At December 31, 2003, we owned and operated 12 crude oil refineries in the United States, having an aggregate rated crude oil refining capacity at year-end 2003 of 2,168,000 barrels per day. The average purchase cost of a barrel of crude delivered to our U.S. refineries in 2003 was $29.10, compared to $24.92 in 2002.

East Coast Region
Bayway Refinery
Located on the New York Harbor in Linden, New Jersey, Bayway has a crude oil processing capacity of 250,000 barrels per day and processes mainly light low-sulfur crudes. Crude oil is supplied to the refinery by tanker, primarily from the North Sea and West Africa.
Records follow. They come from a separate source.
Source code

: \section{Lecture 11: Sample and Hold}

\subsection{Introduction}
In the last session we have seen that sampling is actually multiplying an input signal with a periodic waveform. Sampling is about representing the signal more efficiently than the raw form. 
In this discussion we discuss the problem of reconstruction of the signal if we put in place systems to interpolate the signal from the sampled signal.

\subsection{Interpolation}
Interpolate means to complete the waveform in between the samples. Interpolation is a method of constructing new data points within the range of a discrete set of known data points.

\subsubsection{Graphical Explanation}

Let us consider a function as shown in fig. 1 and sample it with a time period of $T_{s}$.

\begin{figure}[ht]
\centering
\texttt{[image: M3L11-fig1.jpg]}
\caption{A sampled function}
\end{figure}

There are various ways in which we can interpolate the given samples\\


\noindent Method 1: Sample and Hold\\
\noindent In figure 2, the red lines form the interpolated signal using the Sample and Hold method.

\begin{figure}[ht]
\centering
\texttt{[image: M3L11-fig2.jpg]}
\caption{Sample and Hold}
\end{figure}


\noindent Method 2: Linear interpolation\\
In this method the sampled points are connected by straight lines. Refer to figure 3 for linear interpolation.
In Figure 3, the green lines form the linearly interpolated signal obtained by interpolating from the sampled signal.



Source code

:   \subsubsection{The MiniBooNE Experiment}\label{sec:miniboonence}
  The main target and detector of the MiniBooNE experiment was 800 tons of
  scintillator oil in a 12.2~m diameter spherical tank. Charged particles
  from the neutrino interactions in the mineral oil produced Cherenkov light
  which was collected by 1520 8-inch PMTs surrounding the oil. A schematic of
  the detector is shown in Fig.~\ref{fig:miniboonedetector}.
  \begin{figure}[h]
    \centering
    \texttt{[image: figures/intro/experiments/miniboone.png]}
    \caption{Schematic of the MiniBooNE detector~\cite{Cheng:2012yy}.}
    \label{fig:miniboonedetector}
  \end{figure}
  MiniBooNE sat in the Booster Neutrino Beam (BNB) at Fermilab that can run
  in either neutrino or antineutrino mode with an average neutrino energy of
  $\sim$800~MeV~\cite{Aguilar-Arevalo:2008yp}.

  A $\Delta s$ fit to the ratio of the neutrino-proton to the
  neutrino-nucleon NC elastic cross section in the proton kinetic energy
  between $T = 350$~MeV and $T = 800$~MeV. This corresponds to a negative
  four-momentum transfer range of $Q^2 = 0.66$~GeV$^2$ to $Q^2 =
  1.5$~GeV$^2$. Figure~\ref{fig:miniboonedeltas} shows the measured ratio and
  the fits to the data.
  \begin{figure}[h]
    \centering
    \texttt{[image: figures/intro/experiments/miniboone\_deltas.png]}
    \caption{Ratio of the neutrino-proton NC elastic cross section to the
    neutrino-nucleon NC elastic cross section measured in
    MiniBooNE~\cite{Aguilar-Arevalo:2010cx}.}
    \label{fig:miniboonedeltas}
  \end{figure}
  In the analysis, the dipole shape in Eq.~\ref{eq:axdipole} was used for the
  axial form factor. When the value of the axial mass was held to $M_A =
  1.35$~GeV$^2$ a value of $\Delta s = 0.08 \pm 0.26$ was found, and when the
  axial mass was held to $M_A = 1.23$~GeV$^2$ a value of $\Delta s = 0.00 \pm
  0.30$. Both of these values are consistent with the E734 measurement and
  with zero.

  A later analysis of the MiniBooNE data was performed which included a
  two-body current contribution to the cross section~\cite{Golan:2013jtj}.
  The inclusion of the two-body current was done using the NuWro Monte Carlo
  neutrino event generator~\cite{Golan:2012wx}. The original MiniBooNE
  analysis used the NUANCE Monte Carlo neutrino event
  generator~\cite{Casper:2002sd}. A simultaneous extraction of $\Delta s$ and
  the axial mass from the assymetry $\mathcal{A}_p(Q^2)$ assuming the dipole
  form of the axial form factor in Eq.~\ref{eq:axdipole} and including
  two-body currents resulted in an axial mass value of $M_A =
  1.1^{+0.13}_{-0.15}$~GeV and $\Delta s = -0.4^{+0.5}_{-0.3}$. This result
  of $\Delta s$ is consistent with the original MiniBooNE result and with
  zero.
The refinery produces a high percentage of transportation fuels such as gasoline, diesel, and jet fuel along with home heating oil. Other products include petrochemical feedstocks (propylene) and residual fuel oil. The facility distributes its refined products to East Coast customers through pipelines, barges, railcars and trucks. The mix of products produced changes to meet seasonal demand. Gasoline is in higher demand during the summer, while in winter, the refinery optimizes operations to increase heating oil production. A 775 million-pound-per-year polypropylene plant became operational in March 2003.

Trainer Refinery
The Trainer refinery is located in Trainer, Pennsylvania, about 10 miles southwest of the Philadelphia airport on the Delaware River. The refinery has a crude oil processing capacity of 180,000 barrels per day and processes mainly light low-sulfur crudes. The Bayway and Trainer refineries are operated in coordination with each other by sharing crude oil cargoes, moving feedstocks between the facilities, and sharing certain personnel. Trainer receives crude oil from the North Sea and West Africa. The refinery produces a high percentage of transportation fuels such as gasoline, diesel, and jet fuel along with home heating oil. Other products include residual fuel oil and liquefied petroleum gas. Refined products are distributed to customers in Pennsylvania, New York and New Jersey via pipeline, barge, railcar and truck.

Gulf Coast Region
Alliance Refinery
The Alliance refinery, located in Belle Chasse, Louisiana, on the Mississippi River, is about 25 miles south of New Orleans and 63 miles north of the Gulf of Mexico. The refinery has a crude oil processing capacity of 250,000 barrels per day and processes mainly light low-sulfur crudes. Alliance receives domestic crude oil via pipeline, and crude oil from the North Sea and West Africa via pipeline connected to the Louisiana Offshore Oil Port. The refinery produces a high percentage of transportation fuels such as gasoline, diesel, and jet fuel along with home heating oil. Other products include petrochemical feedstocks (benzene) and anode petroleum coke. The majority of the refined products are distributed to customers through the Colonial and Plantation pipeline systems.

Lake Charles Refinery
The Lake Charles refinery is located in Westlake, Louisiana. The refinery has a crude oil processing capacity of 252,000 barrels per day. The refinery receives domestic and international crude oil and processes heavy, high-sulfur, low-sulfur and acidic crude oil. While the sources of international crude oil can vary, the majority is Venezuelan and Mexican heavy crudes delivered via tanker. The refinery produces a high percentage of transportation fuels such as gasoline, off-road diesel, and jet fuel along with heating oil. The majority of the refined products are distributed to customers by truck, railcar or major common-carrier pipelines. In addition, refined products can be sold into export markets through the refinery’s marine terminal.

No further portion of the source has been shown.